The Third Circuit Court of Appeals is set to hear oral arguments in Koons v. Platkin. How the court decides will determine whether New Jersey’s common-sense law to keep guns out of sensitive places – like playgrounds and bars – will stand. Here’s what you need to know about the case, and what’s at stake.
What is This Case About?
Last year, the Supreme Court issued a dangerous decision in New York State Rifle & Pistol Association, Inc. v. Bruen, striking down a key aspect of New York’s concealed carry law and changing the rules for how courts assess Second Amendment cases moving forward. Because New Jersey had a similar rule to New York’s, Bruen effectively disapproved that part of New Jersey’s concealed carry law too.
In the aftermath of the Bruen decision, volunteers with Moms Demand Action and Students Demand Action called on their elected officials to pass legislation that would address the new dangers to gun safety caused by the Bruen decision.

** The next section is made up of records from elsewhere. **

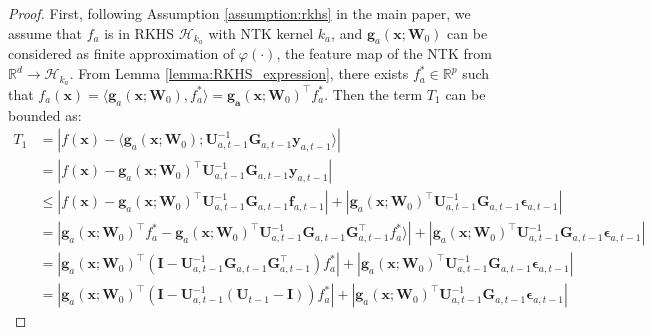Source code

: \begin{proof}
First, following Assumption \ref{assumption:rkhs} in the main paper, we assume that $f_a$ is in RKHS $\mathcal{H}_{k_a}$ with NTK kernel $k_a$, and $\mathbf{g}_a(\mathbf{x}; \mathbf{W}_0)$  can be considered as finite approximation of $\varphi(\cdot)$, the feature map of the NTK from $\mathbb{R}^d \rightarrow \mathcal{H}_{k_a}$. From Lemma \ref{lemma:RKHS_expression}, there exists $f_a^* \in \mathbb{R}^p$ such that $f_a(\mathbf{x}) = \langle \mathbf{g}_a(\mathbf{x}; \mathbf{W}_0), f_a^* \rangle = \mathbf{g_a}(\mathbf{x}; \mathbf{W}_0)^\top f_a^*$. 
Then the term $T_1$ can be bounded as:
\begin{align*}
\label{ieqn:neural_cbo_confidence_interval}
         T_1 &= \left \lvert f(\mathbf{x}) - \langle \mathbf{g}_a(\mathbf{x}; \mathbf{W}_0); \mathbf{U}^{-1}_{a,t-1} \mathbf{G}_{a,t-1} \mathbf{y}_{a,t-1} \rangle   \right \rvert  
         \\
         & = \left\lvert f(\mathbf{x}) - \mathbf{g}_a(\mathbf{x}; \mathbf{W}_0)^\top  \mathbf{U}^{-1}_{a,t-1} \mathbf{G}_{a,t-1} \mathbf{y}_{a,t-1} \right\rvert 
         \\
        & \leq \left\lvert f(\mathbf{x}) - \mathbf{g}_a(\mathbf{x}; \mathbf{W}_0)^\top  \mathbf{U}^{-1}_{a,t-1}
        \mathbf{G}_{a,t-1}\mathbf{f}_{a, t-1} \right\rvert + 
        \left\lvert \mathbf{g}_a(\mathbf{x}; \mathbf{W}_0)^\top \mathbf{U}^{-1}_{a,t-1}
        \mathbf{G}_{a,t-1} \boldsymbol{\epsilon}_{a, t-1} \right\rvert
        \\
        & = \left\lvert \mathbf{g}_a(\mathbf{x}; \mathbf{W}_0)^\top f_a^* - \mathbf{g}_a(\mathbf{x}; \mathbf{W}_0)^\top  \mathbf{U}^{-1}_{a,t-1} 
        \mathbf{G}_{a,t-1}
        \mathbf{G}_{a,t-1}^\top f_a^* \rangle \right\rvert + 
        \left\rvert  \mathbf{g}_a(\mathbf{x}; \mathbf{W}_0)^\top \mathbf{U}^{-1}_{a,t-1} \mathbf{G}_{a,t-1} \boldsymbol{\epsilon}_{a, t-1}  \right\rvert
        \\
        & = \left\lvert \mathbf{g}_a(\mathbf{x}; \mathbf{W}_0)^\top \left( \mathbf{I} -  \mathbf{U}^{-1}_{a,t-1}  \mathbf{G}_{a,t-1} \mathbf{G}_{a,t-1}^\top  \right) f_a^*  \right \vert + 
        \left\lvert  \mathbf{g}_a(\mathbf{x}; \mathbf{W}_0)^\top \mathbf{U}^{-1}_{a,t-1} \mathbf{G}_{a,t-1} \boldsymbol{\epsilon}_{a, t-1}  \right\rvert 
        \\
        & = \left\lvert \mathbf{g}_a(\mathbf{x}; \mathbf{W}_0)^\top \left( \mathbf{I} -  \mathbf{U}^{-1}_{a,t-1} \left( \mathbf{U}_{t-1} - \mathbf{I} \right)  \right) f_a^*  \right \vert +
        \left \lvert  \mathbf{g}_a(\mathbf{x}; \mathbf{W}_0)^\top \mathbf{U}^{-1}_{a,t-1} \mathbf{G}_{a,t-1} \boldsymbol{\epsilon}_{a, t-1}  \right \rvert 

\end{align*}
\end{proof}
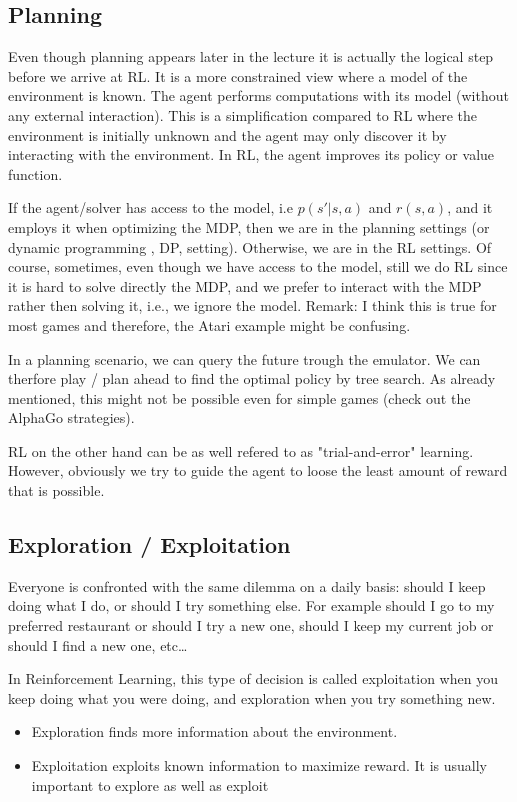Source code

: \documentclass[main]{subfiles}
\begin{document}
\subsection{Planning}
Even though planning appears later in the lecture it is actually the logical step before we arrive at RL. It is  a more constrained view where a model of the environment is known. 
The agent performs computations with its model (without any external interaction). 
This is a simplification compared to RL where the environment is initially unknown and the agent may only discover it by interacting with the environment. 
In RL, the agent improves its policy or value function.


If the agent/solver has access to the model, i.e $p(s'|s,a)$ and $r(s,a)$, and it employs it when optimizing the MDP, then we are in the planning settings (or dynamic programming , DP, setting). Otherwise, we are in the RL settings. Of course, sometimes, even though we have access to the model, still we do RL since it is hard to solve directly the MDP, and we prefer to interact with the MDP rather then solving it, i.e., we ignore the model. Remark: I think this is true for most games and therefore, the Atari example might be confusing.


In a planning scenario, we can query the future trough the emulator. We can therfore play / plan ahead to find the optimal policy by tree search. As already mentioned, this might not be possible even for simple games (check out the AlphaGo strategies).

RL on the other hand can be as well refered to as "trial-and-error" learning. However, obviously we try to guide the agent to loose the least amount of reward that is possible.

\subsection{Exploration / Exploitation}
Everyone is confronted with the same dilemma on a daily basis: should I keep doing what I do, or should I try something else.
For example should I go to my preferred restaurant or should I try a new one, should I keep my current job or should I find a new one, etc…

In Reinforcement Learning, this type of decision is called exploitation when you keep doing what you were doing, and exploration when you try something new.

\begin{itemize}
    \item Exploration finds more information about the environment. 
    \item Exploitation exploits known information to maximize reward. It is usually important to explore as well as exploit
\end{itemize}
\end{document}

Gun-sense leaders in New Jersey took action, enacting legislation that strengthens New Jersey’s law by revising the standards for who is eligible to obtain a carry permit in New Jersey. New Jersey’s law also established a list of locations where guns cannot be carried, including:
- Bars and restaurants where alcohol is served
- Schools, colleges and universities
- Daycare and childcare facilities
- Stadiums and amusement parks
- Polling places, courthouses and protests
- Playgrounds and youth sports events
- Public parks, beaches, and recreational facilities
Immediately after Governor Murphy signed this life-saving legislation into law, the gun lobby pulled out its tried-and-true tactic when common-sense gun safety laws are passed: challenging the law in the courts. Now, all eyes are on the Third Circuit to uphold New Jersey’s life-saving law.
Is New Jersey’s Law in Effect Right Now?
New Jersey’s law remains largely in effect today. A federal district judge enjoined several provisions of the law earlier this year, but the Third Circuit then granted a partial stay of that decision while the case is on appeal. That means that currently only three provisions of New Jersey’s law are on hold: (i) the prohibition on carrying guns on movie sets, (ii) the requirement that guns must be locked and unloaded while in a vehicle, and (iii) the requirement that individuals cannot carry guns onto another’s private property without the owner’s affirmative consent. All other aspects of the law remain in place pending the Third Circuit’s ruling on the appeal.
What is the Legal Precedent for a Case Like This?
In the wake of the Bruen decision, 5 states, including New Jersey, have passed legislation addressing the Supreme Court’s dangerous decision. To date, every single state to pass legislation responding to the Bruen decision has been met with a court challenge by the gun lobby.
- In New York, two federal district judges enjoined various provisions of New York’s law, but the Second Circuit put a stay on their decisions, so the law remains in effect while the state appeals (subject to certain limitations on the stays requested by New York) . We are awaiting a decision on the appeal. In several other decisions, federal district judges upheld challenged provisions of the law. Those decisions are now also on appeal in the Second Circuit.
- In Maryland, the federal district court largely rejected the gun lobby-backed demand for a preliminary injunction, concluding that their challenge is unlikely to succeed, and only put on hold three provisions of the law. Both sides have said that they do not plan to appeal that preliminary decision. The case will now proceed with full consideration on the merits of the plaintiffs’ constitutional challenge in the district court.
- In Hawaii, the federal district court enjoined various provisions of Hawaii’s law. The case is now on appeal in the Ninth Circuit.
- In California, two gun lobby-backed challenges to California’s law are in their early stages in federal district court.
What Happens if the Third Circuit Strikes Down New Jersey’s Law?
New Jersey’s law advances public safety by keeping guns out of the wrong hands and away from sensitive locations, like where our children learn and play. Not only is New Jersey’s law constitutional, it is a common-sense approach to preventing gun violence in our communities.
If the Third Circuit strikes down New Jersey’s law, it will be a gut punch to public safety that will no doubt put New Jerseyans in the line of fire.